▸ **Description of the task**: Your answer should consist of the lines in the listing that hold "practices".
BEGIN
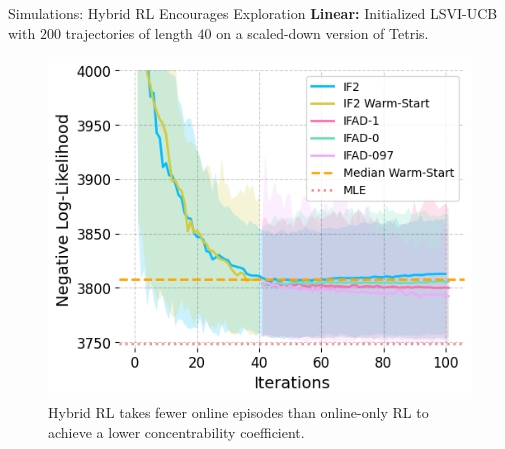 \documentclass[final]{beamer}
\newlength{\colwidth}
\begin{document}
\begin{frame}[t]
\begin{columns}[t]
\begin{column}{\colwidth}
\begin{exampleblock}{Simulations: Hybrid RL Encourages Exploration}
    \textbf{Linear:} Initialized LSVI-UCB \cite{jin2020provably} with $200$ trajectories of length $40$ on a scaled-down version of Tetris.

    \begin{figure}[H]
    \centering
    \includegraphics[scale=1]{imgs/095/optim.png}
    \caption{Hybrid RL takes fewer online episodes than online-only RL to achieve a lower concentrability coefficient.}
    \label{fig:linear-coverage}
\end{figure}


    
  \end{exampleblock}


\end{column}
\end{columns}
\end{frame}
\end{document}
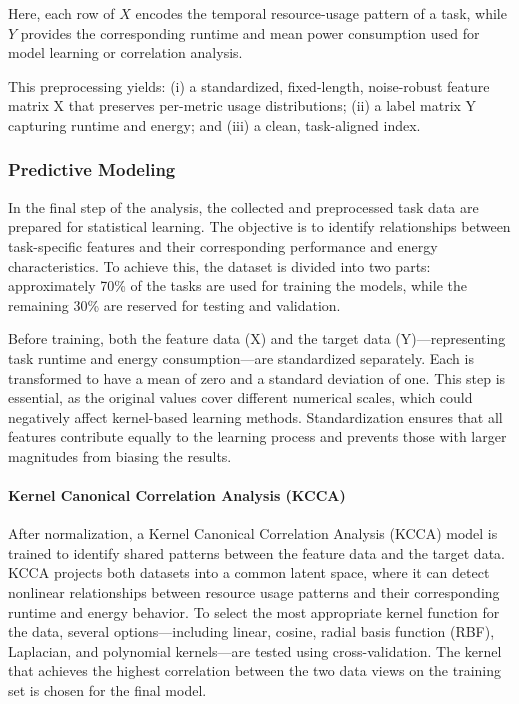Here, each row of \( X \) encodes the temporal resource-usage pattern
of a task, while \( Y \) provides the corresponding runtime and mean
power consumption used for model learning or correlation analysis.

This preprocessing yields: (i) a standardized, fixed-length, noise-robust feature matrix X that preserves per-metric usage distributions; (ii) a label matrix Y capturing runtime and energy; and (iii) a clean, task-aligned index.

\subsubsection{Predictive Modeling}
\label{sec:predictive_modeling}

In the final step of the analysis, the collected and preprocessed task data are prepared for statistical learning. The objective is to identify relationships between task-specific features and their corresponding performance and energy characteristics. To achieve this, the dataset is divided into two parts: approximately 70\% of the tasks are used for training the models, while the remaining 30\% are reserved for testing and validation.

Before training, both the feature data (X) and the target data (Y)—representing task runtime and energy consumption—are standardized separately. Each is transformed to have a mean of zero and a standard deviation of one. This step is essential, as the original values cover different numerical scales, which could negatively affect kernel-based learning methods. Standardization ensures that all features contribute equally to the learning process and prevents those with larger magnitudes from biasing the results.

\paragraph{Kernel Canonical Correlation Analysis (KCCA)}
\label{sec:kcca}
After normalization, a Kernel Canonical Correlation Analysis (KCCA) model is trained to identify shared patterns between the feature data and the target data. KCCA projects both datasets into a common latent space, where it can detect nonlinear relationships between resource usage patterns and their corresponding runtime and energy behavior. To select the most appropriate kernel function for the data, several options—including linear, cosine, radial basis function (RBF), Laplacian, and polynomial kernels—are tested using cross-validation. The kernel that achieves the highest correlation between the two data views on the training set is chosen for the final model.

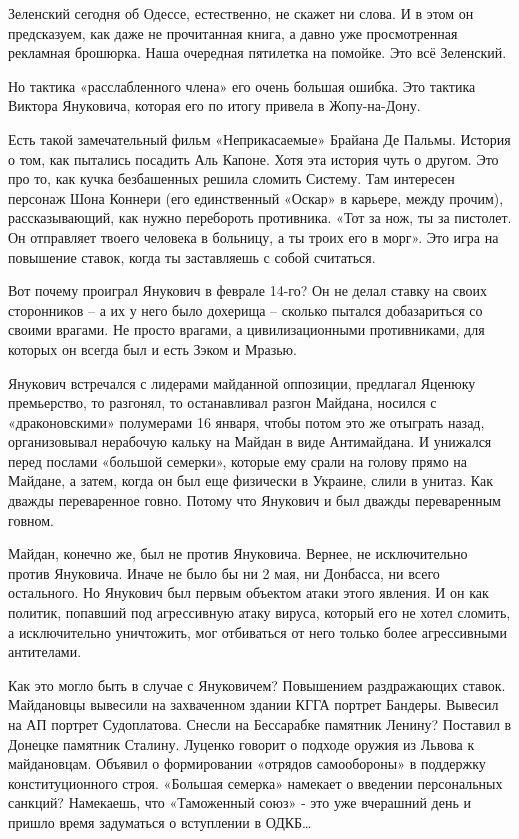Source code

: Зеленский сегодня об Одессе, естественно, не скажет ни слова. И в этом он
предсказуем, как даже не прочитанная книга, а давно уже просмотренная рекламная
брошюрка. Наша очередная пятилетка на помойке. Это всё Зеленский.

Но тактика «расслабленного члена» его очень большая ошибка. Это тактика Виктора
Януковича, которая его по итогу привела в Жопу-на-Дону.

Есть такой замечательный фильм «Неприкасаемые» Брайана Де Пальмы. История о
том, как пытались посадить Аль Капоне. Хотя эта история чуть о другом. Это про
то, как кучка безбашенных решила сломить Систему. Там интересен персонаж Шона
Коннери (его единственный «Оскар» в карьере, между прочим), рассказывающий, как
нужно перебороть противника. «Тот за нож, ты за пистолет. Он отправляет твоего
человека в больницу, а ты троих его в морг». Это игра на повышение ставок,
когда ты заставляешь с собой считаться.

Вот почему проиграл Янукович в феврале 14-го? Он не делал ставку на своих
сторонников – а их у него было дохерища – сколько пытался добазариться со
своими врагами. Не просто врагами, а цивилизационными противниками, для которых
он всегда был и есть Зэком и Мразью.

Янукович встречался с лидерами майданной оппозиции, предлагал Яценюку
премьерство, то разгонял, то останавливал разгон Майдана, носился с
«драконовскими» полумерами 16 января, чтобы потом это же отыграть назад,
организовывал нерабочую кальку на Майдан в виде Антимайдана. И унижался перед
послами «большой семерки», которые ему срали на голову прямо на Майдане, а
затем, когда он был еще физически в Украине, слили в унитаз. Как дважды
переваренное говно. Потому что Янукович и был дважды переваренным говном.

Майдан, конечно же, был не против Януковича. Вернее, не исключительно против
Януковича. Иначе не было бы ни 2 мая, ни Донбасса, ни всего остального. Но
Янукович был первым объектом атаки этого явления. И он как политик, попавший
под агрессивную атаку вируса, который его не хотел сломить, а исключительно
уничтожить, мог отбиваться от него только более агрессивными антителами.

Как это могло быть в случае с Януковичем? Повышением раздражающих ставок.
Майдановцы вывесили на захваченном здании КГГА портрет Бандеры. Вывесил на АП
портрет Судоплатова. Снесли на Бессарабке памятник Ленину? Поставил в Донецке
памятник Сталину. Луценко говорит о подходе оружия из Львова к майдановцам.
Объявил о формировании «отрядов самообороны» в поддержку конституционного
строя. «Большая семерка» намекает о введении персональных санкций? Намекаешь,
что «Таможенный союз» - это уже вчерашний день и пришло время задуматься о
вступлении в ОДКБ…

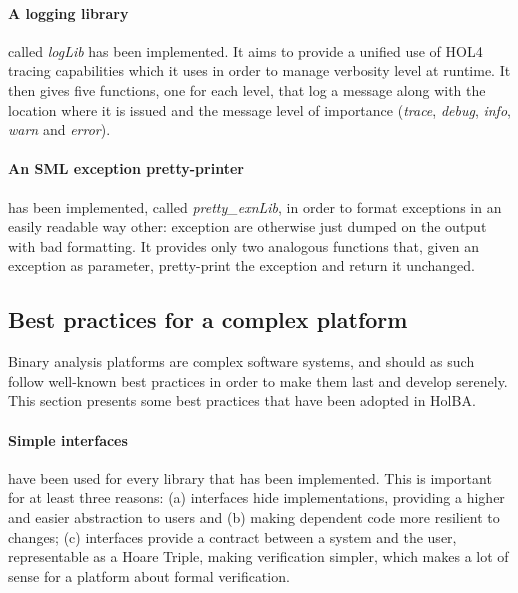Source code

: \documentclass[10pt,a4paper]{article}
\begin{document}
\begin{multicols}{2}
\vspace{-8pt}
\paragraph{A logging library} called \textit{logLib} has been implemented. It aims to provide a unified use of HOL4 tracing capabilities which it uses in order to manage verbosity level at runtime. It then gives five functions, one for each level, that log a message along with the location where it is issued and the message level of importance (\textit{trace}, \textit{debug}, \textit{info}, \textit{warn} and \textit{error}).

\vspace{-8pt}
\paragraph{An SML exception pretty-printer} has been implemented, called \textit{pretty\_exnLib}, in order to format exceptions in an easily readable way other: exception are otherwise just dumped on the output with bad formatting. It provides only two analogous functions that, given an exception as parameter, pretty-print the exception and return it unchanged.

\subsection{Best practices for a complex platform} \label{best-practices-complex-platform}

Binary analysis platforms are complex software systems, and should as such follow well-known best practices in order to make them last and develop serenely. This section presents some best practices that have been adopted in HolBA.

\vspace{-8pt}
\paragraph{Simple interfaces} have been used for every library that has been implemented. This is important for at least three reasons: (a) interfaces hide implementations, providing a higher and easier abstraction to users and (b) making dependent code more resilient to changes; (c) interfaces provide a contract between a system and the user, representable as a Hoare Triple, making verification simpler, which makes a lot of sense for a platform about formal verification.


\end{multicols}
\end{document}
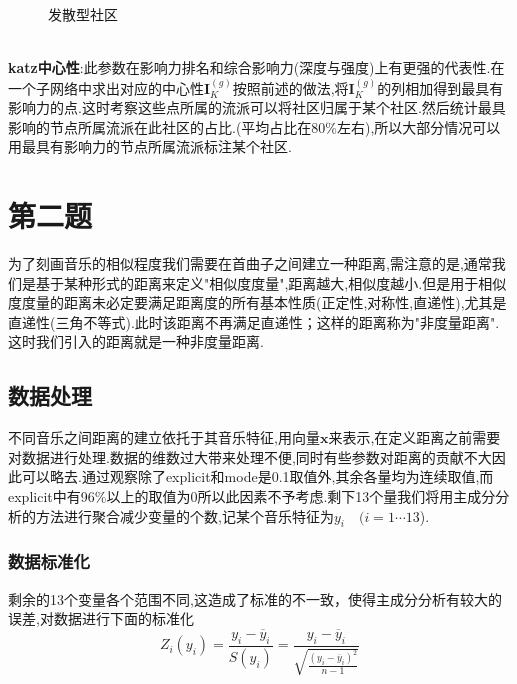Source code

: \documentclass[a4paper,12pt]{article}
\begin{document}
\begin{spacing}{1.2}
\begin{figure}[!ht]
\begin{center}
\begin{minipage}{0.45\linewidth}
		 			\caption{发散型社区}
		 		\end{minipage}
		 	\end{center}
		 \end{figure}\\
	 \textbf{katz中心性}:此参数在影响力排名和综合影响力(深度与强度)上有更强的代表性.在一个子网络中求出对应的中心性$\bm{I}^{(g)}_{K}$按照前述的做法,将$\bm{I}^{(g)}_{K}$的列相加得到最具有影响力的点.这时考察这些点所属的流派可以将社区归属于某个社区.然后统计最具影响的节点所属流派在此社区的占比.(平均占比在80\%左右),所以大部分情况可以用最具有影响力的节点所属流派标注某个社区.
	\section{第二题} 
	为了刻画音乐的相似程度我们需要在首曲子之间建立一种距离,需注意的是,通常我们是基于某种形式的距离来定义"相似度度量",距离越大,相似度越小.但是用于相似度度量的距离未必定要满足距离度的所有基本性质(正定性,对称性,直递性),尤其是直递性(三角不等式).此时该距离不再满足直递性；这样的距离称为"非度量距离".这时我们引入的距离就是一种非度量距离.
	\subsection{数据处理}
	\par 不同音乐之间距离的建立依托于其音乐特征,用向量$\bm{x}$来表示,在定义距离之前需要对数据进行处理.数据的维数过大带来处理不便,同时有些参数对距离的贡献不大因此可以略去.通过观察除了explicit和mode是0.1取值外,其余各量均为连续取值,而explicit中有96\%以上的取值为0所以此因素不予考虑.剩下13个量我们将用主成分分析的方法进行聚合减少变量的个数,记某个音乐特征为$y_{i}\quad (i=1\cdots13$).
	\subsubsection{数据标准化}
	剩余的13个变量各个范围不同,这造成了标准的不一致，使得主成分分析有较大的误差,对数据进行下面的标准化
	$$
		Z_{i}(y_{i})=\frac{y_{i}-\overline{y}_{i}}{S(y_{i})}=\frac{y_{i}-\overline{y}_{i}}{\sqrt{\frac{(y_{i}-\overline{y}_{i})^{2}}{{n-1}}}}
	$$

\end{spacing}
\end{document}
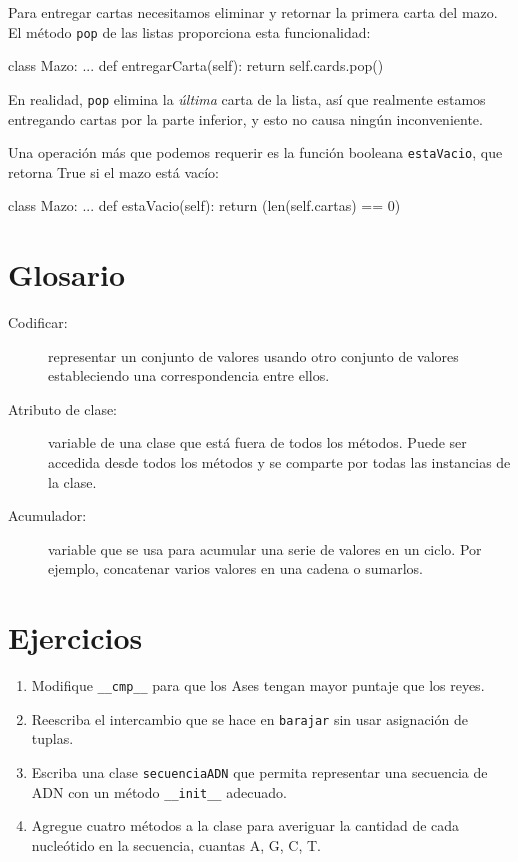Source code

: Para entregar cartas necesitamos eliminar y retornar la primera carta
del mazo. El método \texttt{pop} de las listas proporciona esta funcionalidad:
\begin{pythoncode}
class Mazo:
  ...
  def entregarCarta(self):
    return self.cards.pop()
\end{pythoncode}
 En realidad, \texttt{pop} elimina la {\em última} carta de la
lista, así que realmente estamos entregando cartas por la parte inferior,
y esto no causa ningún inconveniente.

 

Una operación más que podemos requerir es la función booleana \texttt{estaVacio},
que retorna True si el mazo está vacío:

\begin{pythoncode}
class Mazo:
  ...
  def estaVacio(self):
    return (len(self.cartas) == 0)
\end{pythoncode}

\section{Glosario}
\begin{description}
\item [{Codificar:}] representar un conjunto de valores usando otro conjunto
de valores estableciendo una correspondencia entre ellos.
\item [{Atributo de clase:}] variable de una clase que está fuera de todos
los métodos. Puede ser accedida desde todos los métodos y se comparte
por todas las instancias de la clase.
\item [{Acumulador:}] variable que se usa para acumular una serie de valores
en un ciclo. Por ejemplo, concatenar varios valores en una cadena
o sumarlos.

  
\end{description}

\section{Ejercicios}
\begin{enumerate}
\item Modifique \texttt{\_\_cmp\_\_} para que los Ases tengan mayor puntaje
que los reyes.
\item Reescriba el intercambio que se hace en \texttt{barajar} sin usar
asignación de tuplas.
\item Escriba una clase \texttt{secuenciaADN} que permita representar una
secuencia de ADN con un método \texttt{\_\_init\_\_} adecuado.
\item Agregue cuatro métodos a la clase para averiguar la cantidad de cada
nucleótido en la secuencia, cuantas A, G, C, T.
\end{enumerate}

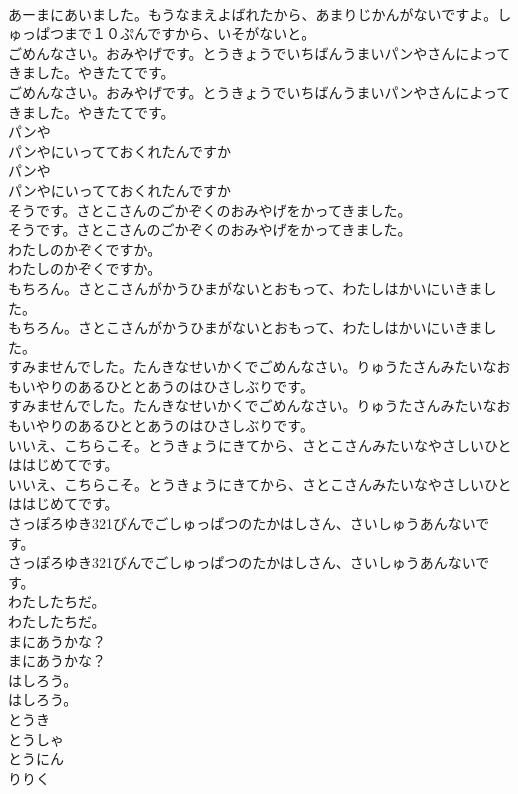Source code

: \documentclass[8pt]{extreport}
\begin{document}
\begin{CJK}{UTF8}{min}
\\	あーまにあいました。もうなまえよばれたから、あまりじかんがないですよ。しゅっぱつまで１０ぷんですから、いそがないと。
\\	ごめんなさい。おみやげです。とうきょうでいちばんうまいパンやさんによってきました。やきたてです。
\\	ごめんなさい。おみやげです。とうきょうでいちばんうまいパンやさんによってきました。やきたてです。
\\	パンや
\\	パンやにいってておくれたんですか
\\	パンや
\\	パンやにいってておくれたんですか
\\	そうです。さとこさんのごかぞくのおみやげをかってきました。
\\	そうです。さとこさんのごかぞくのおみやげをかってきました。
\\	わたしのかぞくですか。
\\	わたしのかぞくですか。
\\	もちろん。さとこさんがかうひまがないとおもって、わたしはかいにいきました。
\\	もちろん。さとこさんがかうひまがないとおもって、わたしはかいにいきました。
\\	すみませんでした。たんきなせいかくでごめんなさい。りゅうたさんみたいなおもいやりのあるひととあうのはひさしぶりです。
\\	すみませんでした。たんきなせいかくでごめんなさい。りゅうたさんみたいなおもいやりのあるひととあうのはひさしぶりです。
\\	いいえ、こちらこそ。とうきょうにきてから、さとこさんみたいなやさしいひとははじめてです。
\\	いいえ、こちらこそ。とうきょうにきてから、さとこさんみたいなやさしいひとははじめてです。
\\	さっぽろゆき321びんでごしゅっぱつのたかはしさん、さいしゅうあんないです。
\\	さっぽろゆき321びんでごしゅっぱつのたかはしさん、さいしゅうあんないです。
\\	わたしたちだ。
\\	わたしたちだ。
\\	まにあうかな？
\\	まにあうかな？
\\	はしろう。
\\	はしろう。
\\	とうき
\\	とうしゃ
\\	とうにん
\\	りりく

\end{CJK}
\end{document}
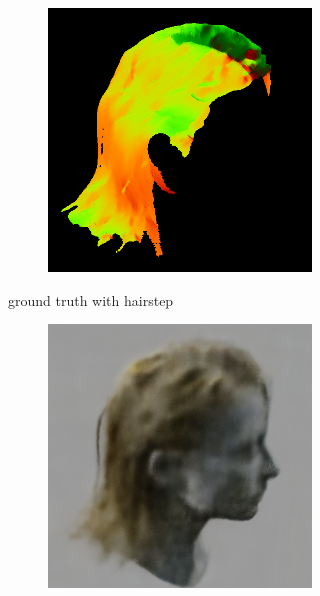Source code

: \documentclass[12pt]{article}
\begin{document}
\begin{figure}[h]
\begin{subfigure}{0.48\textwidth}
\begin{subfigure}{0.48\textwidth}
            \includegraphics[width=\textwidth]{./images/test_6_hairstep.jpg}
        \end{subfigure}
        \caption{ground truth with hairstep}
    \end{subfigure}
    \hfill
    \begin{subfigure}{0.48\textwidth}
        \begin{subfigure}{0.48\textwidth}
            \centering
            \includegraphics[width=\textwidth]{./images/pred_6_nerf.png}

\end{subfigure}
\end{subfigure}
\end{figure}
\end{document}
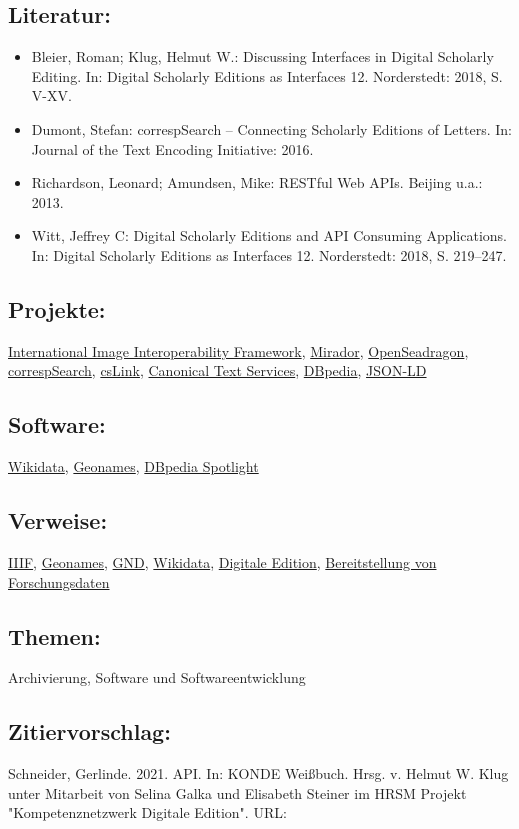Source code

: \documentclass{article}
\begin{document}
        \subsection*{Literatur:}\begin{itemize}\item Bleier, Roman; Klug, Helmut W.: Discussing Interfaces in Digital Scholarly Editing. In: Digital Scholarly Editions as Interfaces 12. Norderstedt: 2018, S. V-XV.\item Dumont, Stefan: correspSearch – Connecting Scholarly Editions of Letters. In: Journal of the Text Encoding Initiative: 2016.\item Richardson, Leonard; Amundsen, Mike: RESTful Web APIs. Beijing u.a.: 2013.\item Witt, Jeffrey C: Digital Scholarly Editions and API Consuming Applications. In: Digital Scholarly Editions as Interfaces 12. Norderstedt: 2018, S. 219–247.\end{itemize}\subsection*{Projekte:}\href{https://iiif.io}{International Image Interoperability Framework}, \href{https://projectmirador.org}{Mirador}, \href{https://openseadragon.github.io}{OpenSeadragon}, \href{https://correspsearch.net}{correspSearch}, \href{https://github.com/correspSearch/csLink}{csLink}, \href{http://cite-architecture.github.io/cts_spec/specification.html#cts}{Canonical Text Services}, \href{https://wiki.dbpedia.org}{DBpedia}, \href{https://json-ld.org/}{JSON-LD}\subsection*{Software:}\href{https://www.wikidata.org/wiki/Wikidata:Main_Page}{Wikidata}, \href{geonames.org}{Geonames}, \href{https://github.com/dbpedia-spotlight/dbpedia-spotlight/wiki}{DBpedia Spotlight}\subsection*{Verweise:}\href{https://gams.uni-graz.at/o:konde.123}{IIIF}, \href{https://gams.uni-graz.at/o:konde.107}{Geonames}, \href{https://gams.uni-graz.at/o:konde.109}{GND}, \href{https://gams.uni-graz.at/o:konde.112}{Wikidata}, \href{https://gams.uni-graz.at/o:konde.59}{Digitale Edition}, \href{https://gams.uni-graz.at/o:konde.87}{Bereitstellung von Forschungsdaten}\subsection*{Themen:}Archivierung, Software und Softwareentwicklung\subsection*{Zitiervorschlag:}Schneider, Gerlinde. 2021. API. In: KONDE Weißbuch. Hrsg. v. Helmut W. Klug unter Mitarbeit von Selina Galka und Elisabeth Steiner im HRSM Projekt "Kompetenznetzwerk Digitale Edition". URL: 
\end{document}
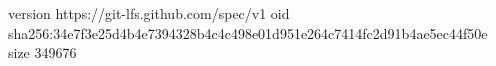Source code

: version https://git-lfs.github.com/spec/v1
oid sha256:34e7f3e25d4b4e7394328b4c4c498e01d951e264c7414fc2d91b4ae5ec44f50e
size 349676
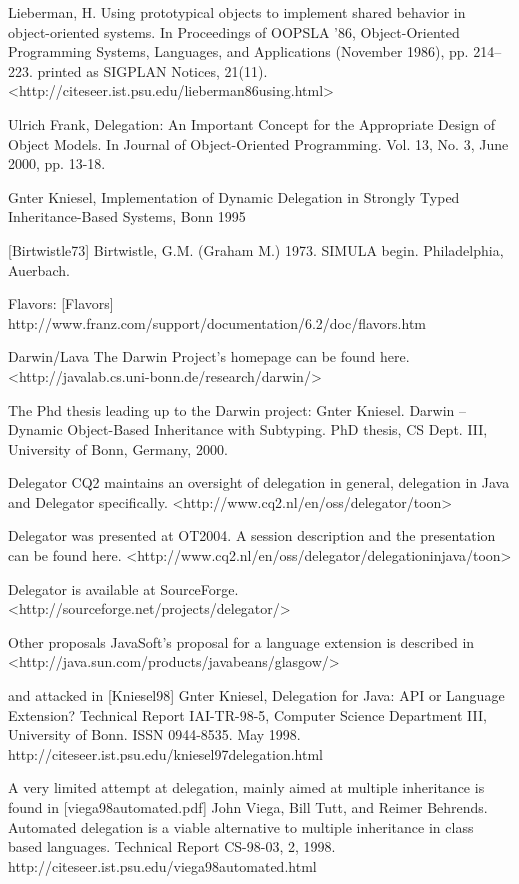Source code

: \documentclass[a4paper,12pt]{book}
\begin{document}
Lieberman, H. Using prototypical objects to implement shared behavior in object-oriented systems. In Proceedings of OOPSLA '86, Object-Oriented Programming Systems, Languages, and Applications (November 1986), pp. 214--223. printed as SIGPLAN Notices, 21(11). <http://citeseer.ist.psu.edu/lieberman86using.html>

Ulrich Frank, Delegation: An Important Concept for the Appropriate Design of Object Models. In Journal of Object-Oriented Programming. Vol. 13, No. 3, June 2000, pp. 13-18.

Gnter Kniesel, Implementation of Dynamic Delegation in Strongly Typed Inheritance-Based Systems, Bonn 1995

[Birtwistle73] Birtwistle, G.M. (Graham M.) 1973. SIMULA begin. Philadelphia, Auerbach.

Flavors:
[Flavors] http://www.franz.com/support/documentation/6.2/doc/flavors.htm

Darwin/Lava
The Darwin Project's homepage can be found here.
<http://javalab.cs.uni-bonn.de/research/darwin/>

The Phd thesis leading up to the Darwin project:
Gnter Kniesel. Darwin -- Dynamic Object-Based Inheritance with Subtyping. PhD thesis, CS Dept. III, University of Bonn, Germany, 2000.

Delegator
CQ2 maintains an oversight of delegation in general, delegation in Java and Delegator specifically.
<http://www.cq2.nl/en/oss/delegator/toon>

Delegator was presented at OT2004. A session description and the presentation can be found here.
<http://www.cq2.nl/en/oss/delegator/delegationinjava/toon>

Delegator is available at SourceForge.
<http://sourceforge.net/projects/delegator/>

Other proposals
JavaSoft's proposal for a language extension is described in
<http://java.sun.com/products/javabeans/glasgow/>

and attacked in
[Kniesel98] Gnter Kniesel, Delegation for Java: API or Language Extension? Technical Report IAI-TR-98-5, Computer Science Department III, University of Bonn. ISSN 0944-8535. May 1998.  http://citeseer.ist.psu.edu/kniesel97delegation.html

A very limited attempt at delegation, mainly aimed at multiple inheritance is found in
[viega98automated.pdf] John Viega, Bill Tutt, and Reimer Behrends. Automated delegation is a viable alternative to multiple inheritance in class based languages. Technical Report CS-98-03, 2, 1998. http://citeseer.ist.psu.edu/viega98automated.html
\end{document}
END
▸ **Written response**:
\subsection{Best practices for a complex platform} \label{best-practices-complex-platform}
Binary analysis platforms are complex software systems, and should as such follow well-known best practices in order to make them last and develop serenely. This section presents some best practices that have been adopted in HolBA.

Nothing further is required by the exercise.